* [Try it]
Produce an exact copy of the first line of the data below and each line after it, please, up to and including the one with "130. 🇮🇷 [Cloob](https://www.cloob.com/)".

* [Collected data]
———

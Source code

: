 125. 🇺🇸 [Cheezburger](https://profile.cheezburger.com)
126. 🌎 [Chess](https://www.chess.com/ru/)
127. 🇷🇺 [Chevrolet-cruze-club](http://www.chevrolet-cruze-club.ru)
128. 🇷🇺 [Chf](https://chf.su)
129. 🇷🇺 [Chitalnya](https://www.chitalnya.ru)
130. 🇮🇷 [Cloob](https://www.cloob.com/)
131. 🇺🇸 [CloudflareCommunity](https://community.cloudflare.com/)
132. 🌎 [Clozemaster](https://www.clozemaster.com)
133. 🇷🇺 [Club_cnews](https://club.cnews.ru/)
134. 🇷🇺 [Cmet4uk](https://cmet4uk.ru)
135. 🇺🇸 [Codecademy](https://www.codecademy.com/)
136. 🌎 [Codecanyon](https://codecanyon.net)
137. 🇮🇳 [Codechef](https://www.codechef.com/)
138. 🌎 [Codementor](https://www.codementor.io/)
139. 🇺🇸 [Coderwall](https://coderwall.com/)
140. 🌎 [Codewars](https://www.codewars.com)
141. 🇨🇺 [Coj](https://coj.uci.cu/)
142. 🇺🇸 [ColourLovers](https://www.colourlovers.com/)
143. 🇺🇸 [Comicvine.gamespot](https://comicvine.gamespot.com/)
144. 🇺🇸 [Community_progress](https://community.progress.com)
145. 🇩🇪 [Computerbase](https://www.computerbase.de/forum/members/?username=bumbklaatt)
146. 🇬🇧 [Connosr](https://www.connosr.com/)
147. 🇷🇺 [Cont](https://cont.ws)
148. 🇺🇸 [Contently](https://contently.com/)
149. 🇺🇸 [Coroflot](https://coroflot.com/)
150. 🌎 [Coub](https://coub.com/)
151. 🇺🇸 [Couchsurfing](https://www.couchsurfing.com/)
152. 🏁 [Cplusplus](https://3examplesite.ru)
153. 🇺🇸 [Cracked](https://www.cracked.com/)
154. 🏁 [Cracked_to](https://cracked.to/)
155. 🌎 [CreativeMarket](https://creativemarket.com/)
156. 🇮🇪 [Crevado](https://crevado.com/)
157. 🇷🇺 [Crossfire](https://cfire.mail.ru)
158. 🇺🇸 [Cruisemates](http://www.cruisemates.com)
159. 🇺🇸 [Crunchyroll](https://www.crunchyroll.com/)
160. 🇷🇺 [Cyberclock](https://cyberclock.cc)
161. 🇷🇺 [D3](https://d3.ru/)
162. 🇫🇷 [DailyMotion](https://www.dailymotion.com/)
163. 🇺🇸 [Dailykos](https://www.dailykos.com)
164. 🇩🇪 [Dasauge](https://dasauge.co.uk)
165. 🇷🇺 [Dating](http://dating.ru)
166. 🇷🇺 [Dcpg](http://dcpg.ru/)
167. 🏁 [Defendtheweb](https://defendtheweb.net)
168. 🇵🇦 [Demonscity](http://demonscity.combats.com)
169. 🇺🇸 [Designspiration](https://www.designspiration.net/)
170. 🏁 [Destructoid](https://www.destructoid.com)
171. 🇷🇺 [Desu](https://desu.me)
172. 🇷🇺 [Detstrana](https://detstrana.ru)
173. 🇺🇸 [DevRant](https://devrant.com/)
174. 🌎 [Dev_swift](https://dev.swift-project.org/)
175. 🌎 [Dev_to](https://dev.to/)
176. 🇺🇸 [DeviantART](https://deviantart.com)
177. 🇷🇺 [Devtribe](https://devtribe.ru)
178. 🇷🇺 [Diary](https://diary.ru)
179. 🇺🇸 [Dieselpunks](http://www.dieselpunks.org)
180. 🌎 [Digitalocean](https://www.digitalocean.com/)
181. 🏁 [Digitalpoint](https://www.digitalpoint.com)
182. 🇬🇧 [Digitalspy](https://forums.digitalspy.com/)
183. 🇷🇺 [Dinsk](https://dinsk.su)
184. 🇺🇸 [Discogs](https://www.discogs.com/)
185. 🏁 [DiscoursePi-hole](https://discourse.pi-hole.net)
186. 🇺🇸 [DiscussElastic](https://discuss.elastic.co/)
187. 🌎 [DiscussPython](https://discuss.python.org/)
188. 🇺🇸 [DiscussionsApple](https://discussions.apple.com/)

———

* [Answer below]
Source code

: 125. 🇺🇸 [Cheezburger](https://profile.cheezburger.com)
126. 🌎 [Chess](https://www.chess.com/ru/)
127. 🇷🇺 [Chevrolet-cruze-club](http://www.chevrolet-cruze-club.ru)
128. 🇷🇺 [Chf](https://chf.su)
129. 🇷🇺 [Chitalnya](https://www.chitalnya.ru)
130. 🇮🇷 [Cloob](https://www.cloob.com/)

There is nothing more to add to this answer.